On April 27th in 1998, New Hampshire Union Leader covered this story in their “In the City” column. Read an excerpt from the original article written by John Clayton below, or click here to download a print-ready PDF.
For the life of me, I can’t remember the last time I walked into a diner, grabbed a stool at the counter, turned to the customer next to me and started yakking about a restaurant review I had read on the Internet.
Then again, I’m not Carol (Lawrence) Isabelle.
Carol’s the owner of the Red Arrow, the venerable diner we writers always describe the Red Arrow as “venerable” because the word means “worthy of deep respect because of age” at 61 Lowell St.
Unlike me, Carol does read reviews on the Internet. And she takes them to heart.So she was really thrilled by one she read recently in “Roadside” magazine, a journal I would describe as being like the Bible of diners, except it is way more important. The review in question centered on the Red Arrow, naturally, and the writer who also loved Down ‘n Dirty Barbecue on Amory Street had lots of nice things to say about this venerable (see, there’s that word again) establishment.
“This cozy little on-site diner was hopping on a late Sunday afternoon,” the reviewer noted. “Coffee and homemade pie were the orders of the day and the homemade chocolate cream pie polished off the meal just fine. The Red Arrow is a small place in an excellent location in the heart of downtown Manchester . . .” and it’s right about here where things got a little bit dicey for Carol.
“To be honest,” the reviewer added employing a phrase that strikes fear in the heart of any restaurateur “the cigarette smoke made us less comfortable than we like to be.”And there you have it. An otherwise glowing review sullied by a parting shot that much like a cigarette left a sour taste in Carol’s mouth.
She knew right then what she had to do.
“Starting May 1,” she said, “the Red Arrow is going smokeless.”
In the week since she first uttered those words, customers at the Red Arrow have been buzzing like a neon bar sign. There’s even talk of a picket line outside her place on Friday. It’s hard to find a neutral voice in the joint even the Swiss cheese is taking sides and last week, both jeers and cheers rained down on my ears.
Fred Keefe jeered. So did Rhonda Landry.
“I don’t think it’s a good business decision,” said Rhonda as she discreetly fired up a Newport Light. “This is a downtown crowd, a lot of them smoke and it’s always been a refuge for them.”
Tim Roy cheered. So did Frank Skrzyszowski.
“It kills me when people say ‘The Red Arrow’s always had smoking,’ ” said Frank, a devout non-smoker. “We used to have street cars too, and there was a time when women couldn’t vote. Things change.”

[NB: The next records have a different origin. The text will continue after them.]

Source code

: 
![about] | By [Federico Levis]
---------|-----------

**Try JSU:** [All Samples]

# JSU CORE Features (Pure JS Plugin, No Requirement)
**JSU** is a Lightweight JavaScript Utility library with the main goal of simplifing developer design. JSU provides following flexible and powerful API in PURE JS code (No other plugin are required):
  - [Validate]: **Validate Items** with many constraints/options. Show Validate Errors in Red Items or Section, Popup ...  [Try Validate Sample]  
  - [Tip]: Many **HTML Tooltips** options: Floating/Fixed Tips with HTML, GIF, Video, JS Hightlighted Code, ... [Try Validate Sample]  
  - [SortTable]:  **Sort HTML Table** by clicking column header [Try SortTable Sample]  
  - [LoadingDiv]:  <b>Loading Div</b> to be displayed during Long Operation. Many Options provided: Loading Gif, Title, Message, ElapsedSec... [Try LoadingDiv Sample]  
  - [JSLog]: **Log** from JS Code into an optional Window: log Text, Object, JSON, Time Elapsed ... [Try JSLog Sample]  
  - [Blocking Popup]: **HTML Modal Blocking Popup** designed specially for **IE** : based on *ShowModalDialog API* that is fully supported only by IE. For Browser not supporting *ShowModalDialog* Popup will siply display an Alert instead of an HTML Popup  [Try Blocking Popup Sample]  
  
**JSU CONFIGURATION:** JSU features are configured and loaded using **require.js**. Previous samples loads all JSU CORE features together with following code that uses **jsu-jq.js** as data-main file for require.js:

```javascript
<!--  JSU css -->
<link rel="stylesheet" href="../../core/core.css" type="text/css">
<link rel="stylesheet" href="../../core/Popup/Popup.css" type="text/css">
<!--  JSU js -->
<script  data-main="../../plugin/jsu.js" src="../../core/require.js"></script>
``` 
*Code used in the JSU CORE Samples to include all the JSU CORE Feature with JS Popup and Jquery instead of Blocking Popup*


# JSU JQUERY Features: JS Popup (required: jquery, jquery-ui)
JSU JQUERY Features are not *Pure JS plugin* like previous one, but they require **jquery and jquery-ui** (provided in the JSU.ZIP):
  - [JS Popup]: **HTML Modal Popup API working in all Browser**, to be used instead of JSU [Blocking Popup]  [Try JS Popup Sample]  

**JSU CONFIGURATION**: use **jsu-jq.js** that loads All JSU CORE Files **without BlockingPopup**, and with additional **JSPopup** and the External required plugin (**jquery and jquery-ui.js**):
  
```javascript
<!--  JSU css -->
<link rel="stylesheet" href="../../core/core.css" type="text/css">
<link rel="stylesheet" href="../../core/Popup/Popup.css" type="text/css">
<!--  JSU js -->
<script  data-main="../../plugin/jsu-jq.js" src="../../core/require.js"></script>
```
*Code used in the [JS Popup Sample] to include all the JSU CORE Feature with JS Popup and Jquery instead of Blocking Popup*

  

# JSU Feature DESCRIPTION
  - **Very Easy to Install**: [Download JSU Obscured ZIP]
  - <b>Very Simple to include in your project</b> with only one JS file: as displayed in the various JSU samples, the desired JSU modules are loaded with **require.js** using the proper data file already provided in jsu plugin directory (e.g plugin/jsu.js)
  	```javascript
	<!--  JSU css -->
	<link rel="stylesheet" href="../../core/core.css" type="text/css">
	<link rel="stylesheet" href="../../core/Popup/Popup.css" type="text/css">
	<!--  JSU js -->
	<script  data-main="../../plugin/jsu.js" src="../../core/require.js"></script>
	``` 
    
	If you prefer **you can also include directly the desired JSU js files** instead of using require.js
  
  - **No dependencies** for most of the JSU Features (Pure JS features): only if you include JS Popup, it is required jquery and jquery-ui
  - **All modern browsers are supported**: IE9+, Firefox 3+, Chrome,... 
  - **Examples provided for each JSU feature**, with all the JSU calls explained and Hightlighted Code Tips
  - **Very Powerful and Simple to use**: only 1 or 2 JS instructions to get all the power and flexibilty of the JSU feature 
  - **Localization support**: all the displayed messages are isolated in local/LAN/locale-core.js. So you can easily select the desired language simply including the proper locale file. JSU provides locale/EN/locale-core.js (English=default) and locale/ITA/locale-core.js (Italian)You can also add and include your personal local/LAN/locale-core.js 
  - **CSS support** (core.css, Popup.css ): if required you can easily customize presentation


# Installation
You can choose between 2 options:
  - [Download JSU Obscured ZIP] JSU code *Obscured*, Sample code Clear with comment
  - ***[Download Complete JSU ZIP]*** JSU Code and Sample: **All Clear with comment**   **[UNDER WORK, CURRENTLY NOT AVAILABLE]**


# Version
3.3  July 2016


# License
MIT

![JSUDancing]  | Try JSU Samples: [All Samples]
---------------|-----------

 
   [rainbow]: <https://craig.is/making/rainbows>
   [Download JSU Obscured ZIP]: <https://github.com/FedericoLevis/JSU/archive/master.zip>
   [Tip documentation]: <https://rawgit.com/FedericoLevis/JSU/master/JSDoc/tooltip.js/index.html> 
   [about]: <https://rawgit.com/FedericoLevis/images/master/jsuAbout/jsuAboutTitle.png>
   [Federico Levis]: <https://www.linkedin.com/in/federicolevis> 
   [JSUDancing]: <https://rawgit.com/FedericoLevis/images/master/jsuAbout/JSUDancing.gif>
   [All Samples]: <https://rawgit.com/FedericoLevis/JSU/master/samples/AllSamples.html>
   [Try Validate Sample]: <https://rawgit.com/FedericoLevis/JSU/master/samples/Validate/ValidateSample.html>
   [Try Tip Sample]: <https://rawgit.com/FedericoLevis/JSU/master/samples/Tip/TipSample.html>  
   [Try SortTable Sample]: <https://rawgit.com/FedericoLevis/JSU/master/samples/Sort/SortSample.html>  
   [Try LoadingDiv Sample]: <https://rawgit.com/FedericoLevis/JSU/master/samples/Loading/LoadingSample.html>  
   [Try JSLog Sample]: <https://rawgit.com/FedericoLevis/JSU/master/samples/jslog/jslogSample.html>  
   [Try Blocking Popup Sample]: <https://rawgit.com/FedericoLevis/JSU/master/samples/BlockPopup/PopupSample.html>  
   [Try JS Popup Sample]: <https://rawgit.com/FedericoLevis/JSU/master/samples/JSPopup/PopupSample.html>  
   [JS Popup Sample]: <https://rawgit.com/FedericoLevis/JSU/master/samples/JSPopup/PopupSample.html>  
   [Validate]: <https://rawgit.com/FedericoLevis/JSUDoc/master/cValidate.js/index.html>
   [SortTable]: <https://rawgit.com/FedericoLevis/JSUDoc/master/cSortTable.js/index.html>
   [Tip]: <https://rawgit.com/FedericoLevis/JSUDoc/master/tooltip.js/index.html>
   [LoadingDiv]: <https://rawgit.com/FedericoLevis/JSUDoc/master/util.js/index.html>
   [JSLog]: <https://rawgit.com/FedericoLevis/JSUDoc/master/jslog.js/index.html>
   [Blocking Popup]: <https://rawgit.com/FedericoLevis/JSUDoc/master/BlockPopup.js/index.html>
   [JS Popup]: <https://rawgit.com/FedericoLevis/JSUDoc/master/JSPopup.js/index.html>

Some changes are more dramatic than others, of course, and Douglas Barry, president of the American Lung Association of New Hampshire, thinks the Red Arrow is right on target. He ranks this change right up there with the biggies.
“You have two old traditions here,” he said, “smoking and the American diner. When you think of an American diner, you generally picture people having a cigarette over a cup of coffee. Someday, we’ll just picture the cup of coffee, and this is a step in that direction.”
And it is a drastic step, as Carol has discovered. Some of her patrons are so mad they’re . . .well, they’re smokin’.
“I think they’re serious about the picket line and I have customers who won’t even talk to me,” she said. “They’ll say hi to me if I say hello to them, but I’m definitely getting the cold shoulder.”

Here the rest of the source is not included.